Are NHL Goaltenders a Safe, Smart, or Risky Investment?

Leon Sonkin

The Hart Trophy, awarded to the NHL’s most valuable player, has been an annual tradition since the 1923-1924 season. Some of the most famous names to appear next to this trophy include Eddie Shore, Gordie Howe, Bobby Orr, and Wayne Gretzky. Yet, despite the trophy’s 100-year anniversary approaching soon, only seven goalies have won the award. Among its winners, Carey Price is the most recent, winning in 2015. Only one goalie has won multiple times, when Dominik Hasek did it in consecutive seasons in 1998 and 1999. Hasek famously won during the peak of the “dead puck” era, predicated by large defenders rubbing out forwards before obstruction interference became a called penalty.

After the 2004-2005 lockout, the NHL returned to action with new rules, opening up the ice and creating many more scoring chances. As such, goaltenders have had to become as good as ever. Yet, it often feels like goalies don’t get as much love in the hobby as some high-scoring forwards or buzzy emerging offensive defensemen. Here are a few factors to consider when collecting goaltenders.

Lonely At the Top

Andrei Vasilevskiy has stood tall as the NHL’s best goaltender for the last few seasons, helping guide the Tampa Bay Lightning to consecutive Stanley Cup victories. The dropoff in value from Vasilevskiy’s PSA 10 Young Guns is significant. Of active goalies, only Montreal Legend Carey Price can come close in value. Price is able to do so by cementing his legacy as one of the greatest goaltenders in Montreal’s team history, but has played significantly longer than Vasilevskiy, all in a higher profile hobby market, and still trails ‘Vasy’ in value. For Vasilevskiy, it’s less about accolades and more about the consensus fans and pundits alike garner from watching him play. There are no flaws in his game. Everything he does is straight out of a textbook.

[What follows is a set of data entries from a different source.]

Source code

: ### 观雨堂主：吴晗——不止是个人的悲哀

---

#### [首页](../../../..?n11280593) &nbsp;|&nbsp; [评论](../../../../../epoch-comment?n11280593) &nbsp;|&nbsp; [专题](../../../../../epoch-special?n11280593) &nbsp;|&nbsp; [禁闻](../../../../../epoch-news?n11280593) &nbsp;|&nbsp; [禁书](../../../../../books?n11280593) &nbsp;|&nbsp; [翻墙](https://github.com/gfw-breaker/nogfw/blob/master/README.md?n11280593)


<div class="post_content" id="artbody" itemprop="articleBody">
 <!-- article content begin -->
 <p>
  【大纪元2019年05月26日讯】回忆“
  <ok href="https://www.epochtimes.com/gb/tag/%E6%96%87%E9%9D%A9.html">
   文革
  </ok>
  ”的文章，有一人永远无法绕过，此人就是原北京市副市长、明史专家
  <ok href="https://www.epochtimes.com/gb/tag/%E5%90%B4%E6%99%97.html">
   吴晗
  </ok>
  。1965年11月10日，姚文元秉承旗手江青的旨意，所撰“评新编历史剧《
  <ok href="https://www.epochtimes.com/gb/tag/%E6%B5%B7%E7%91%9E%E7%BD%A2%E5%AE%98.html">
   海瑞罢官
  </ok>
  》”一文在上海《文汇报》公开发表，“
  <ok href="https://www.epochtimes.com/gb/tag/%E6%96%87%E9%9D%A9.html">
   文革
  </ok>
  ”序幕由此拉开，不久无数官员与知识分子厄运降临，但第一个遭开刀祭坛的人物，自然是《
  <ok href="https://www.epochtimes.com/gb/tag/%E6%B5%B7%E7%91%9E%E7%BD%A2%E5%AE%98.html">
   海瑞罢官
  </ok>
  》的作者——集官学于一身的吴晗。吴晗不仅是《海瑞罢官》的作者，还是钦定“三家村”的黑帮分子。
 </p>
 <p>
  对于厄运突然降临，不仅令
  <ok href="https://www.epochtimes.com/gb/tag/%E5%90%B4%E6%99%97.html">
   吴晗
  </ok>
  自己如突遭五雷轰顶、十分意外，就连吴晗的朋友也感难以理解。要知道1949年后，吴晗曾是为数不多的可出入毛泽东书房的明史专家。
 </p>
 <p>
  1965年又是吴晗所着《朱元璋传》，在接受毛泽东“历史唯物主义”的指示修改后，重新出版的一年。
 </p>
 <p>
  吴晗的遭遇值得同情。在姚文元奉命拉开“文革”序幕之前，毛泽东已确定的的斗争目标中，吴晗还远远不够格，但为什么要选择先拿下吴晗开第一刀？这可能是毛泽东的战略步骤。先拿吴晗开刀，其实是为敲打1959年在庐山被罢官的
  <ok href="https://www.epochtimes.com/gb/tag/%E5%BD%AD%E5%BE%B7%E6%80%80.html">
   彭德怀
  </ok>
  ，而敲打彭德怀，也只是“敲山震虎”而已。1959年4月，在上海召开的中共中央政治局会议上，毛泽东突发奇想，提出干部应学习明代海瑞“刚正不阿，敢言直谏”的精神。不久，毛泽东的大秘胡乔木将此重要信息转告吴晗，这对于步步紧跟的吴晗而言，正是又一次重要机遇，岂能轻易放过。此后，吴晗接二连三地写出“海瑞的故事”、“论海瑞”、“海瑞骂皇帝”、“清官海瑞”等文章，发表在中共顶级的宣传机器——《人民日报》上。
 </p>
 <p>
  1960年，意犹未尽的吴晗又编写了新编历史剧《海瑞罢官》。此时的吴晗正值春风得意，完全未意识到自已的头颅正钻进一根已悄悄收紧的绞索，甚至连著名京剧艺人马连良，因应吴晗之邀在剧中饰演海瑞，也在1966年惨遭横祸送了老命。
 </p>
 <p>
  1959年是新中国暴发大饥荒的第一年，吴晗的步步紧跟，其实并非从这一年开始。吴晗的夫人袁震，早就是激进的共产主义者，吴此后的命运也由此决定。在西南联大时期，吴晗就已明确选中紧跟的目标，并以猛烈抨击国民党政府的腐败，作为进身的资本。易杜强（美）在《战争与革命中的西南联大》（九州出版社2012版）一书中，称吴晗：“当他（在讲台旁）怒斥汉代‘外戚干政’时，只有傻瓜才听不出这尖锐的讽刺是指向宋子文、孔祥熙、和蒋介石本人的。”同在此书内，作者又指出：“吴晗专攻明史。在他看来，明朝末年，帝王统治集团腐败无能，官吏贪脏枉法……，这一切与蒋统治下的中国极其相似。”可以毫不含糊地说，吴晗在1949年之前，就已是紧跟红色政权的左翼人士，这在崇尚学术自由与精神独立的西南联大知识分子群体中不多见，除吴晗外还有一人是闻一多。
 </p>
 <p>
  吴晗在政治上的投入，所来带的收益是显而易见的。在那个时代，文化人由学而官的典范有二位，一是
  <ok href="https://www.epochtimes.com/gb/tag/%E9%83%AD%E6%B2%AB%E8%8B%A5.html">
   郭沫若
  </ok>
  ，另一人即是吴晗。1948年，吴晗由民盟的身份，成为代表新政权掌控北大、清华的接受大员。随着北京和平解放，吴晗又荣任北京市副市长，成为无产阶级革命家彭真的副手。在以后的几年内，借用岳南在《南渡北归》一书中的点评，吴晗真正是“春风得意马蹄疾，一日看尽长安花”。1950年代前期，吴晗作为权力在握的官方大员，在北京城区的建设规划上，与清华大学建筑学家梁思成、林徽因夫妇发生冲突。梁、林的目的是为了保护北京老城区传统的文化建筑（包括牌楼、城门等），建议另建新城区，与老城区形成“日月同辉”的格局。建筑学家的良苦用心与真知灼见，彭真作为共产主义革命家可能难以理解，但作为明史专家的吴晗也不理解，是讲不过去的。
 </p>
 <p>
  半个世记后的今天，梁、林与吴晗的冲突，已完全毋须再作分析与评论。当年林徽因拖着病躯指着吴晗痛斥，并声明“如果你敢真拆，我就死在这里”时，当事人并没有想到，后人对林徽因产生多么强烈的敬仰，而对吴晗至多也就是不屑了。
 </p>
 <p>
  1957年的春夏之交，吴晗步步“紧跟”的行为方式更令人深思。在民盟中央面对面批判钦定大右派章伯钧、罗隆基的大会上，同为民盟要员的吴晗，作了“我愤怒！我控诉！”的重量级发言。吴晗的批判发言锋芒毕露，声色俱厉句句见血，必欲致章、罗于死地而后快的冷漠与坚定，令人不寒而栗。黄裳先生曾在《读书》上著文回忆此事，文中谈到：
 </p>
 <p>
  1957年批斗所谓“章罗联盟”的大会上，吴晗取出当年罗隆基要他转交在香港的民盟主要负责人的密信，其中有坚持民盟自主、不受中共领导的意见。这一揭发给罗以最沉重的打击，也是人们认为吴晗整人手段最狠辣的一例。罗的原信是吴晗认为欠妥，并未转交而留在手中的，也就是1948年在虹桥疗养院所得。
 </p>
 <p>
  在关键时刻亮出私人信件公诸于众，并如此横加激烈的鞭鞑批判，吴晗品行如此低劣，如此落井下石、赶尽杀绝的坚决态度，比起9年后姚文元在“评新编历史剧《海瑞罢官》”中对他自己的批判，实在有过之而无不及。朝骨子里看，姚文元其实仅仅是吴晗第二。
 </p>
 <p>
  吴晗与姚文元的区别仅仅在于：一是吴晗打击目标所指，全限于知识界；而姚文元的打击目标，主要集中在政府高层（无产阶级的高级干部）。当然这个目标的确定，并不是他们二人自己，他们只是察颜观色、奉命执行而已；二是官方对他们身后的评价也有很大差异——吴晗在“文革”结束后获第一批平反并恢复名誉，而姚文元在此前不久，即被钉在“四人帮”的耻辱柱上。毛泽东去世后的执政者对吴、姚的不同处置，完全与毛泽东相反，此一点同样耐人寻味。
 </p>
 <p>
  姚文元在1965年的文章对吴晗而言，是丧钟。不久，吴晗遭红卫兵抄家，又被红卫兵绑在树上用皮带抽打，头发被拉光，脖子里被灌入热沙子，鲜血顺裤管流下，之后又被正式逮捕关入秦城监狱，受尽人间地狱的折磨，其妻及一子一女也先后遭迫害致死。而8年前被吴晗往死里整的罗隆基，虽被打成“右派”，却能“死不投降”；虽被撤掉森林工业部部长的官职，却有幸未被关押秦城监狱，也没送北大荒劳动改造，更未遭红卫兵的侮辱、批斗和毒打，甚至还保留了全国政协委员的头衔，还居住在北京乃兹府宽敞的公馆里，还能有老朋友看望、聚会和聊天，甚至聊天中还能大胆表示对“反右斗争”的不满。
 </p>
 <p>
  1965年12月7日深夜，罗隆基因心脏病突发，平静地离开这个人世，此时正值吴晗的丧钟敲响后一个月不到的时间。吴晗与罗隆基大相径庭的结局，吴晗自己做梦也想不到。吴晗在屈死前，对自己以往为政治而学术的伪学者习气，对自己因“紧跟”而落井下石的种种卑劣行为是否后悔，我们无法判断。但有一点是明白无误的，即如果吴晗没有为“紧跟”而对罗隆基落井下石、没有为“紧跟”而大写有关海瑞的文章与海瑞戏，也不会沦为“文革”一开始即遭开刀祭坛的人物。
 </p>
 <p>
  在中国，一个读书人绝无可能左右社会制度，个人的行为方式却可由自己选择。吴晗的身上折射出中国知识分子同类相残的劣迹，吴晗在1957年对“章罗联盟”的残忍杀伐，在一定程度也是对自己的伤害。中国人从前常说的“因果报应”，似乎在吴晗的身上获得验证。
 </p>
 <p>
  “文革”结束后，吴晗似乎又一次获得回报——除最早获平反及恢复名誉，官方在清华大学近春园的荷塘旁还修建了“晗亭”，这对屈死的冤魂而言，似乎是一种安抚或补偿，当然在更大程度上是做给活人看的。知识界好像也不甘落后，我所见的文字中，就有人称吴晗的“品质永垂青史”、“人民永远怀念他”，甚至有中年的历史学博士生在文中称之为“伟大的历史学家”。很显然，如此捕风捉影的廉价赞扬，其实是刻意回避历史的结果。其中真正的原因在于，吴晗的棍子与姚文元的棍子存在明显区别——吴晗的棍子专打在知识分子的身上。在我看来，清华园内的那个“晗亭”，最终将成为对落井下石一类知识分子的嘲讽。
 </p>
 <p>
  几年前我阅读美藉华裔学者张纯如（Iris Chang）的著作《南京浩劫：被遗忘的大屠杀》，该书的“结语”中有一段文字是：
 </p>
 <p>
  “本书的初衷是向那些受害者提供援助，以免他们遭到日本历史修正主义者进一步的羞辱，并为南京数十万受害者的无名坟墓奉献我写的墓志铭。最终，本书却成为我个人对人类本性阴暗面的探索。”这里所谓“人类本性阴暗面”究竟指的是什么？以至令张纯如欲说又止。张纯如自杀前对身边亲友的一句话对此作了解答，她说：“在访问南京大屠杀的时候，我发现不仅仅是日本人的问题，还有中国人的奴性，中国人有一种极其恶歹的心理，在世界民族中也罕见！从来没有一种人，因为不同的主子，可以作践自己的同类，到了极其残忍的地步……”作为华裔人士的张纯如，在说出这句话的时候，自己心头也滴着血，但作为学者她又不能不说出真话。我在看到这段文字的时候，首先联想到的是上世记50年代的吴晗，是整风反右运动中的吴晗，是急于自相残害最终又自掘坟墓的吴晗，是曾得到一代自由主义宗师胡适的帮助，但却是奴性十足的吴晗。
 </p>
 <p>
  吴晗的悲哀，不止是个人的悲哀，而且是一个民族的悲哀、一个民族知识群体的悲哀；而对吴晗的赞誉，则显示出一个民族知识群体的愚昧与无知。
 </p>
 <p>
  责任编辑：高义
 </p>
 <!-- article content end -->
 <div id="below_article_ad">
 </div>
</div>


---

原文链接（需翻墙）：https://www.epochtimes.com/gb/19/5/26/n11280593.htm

One potential challenger to Vasilevskiy’s dominance is fellow countrymen Igor Shesterkin, also aided by playing in a larger market (New York), to compliment his remarkable play this season. If Shesterkin wins the Vezina Trophy (awarded to the best goaltender) this season, it could continue to drive his hobby value closer to Vasy’s while providing top level collectors with another opportunity.

Inconsistency and Unmet Potential

While no position in any sport is safe from a player not living up to their potential, NHL goaltenders certainly don’t get many opportunities to win back general managers and collectors. Carter Hart of the Philadelphia Flyers had many expecting the young goalie to become one of the next elite netminders of the NHL.

After a promising rookie and even better sophomore season, Hart struggled under Alain Vigneault. When the much-maligned head coach was dismissed, Hart’s play responded, though it hasn’t translated in many wins for the (once again) rebuilding Flyers. As such, Carter has seen his PSA 10 Young Guns plummet over 50% over the last year. This is largely due to the expectation for the Flyers to be a competitive team this season, further illuminating the fact that many factors are often beyond the players control. Hart is still salvageable and a far cry from some of the busts of the past, like Jim Carey, Justin Pogge, Andrew Raycroft, and even Ilya Bryzgalov.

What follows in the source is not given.